Start of Data for this exercise
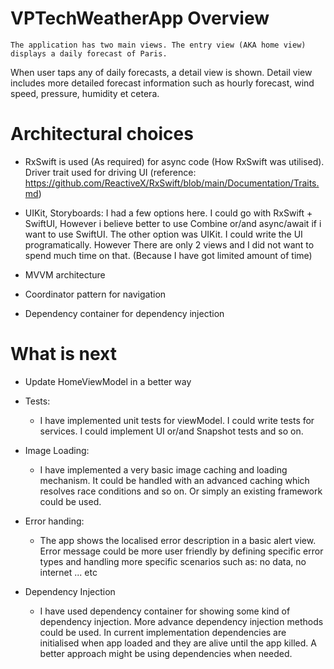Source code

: # VPTechWeatherApp Overview

    The application has two main views. The entry view (AKA home view) displays a daily forecast of Paris.
 When user taps any of daily forecasts, a detail view is shown. Detail view includes
 more detailed forecast information such as hourly forecast, wind speed, pressure, humidity et cetera.

# Architectural choices

- RxSwift is used (As required) for async code (How RxSwift was utilised). 
Driver trait used for driving UI (reference: https://github.com/ReactiveX/RxSwift/blob/main/Documentation/Traits.md)
    
- UIKit, Storyboards: I had a few options here. I could go with RxSwift + SwiftUI,
However i believe better to use Combine or/and async/await if i want to use SwiftUI. The other option was UIKit.
I could write the UI programatically. However There are only 2 views and I did not want to spend much time on that.
(Because I have got limited amount of time)

- MVVM architecture
- Coordinator pattern for navigation
- Dependency container for dependency injection

# What is next

- Update HomeViewModel in a better way
- Tests:
    - I have implemented unit tests for viewModel. I could write tests for services.
    I could implement UI or/and Snapshot tests and so on.

- Image Loading: 
    - I have implemented a very basic image caching and loading mechanism.
    It could be handled with an advanced caching which resolves race conditions and so on. 
    Or simply an existing framework could be used.
- Error handing: 
    - The app shows the localised error description in a basic alert view.
    Error message could be more user friendly by defining specific error types and handling
    more specific scenarios such as: no data, no internet ... etc 
- Dependency Injection
    - I have used dependency container for showing some kind of dependency injection. More advance dependency 
    injection methods could be used. In current implementation dependencies are initialised when app loaded and they are
    alive until the app killed. A better approach might be using dependencies when needed.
End of Data for this exercise
> **Task instructions**: Starting at the line with "- Dependency Injection", copy each line through the end of the data, both ends included, and give nothing else.

> **Written response**:
- Dependency Injection
    - I have used dependency container for showing some kind of dependency injection. More advance dependency 
    injection methods could be used. In current implementation dependencies are initialised when app loaded and they are
    alive until the app killed. A better approach might be using dependencies when needed.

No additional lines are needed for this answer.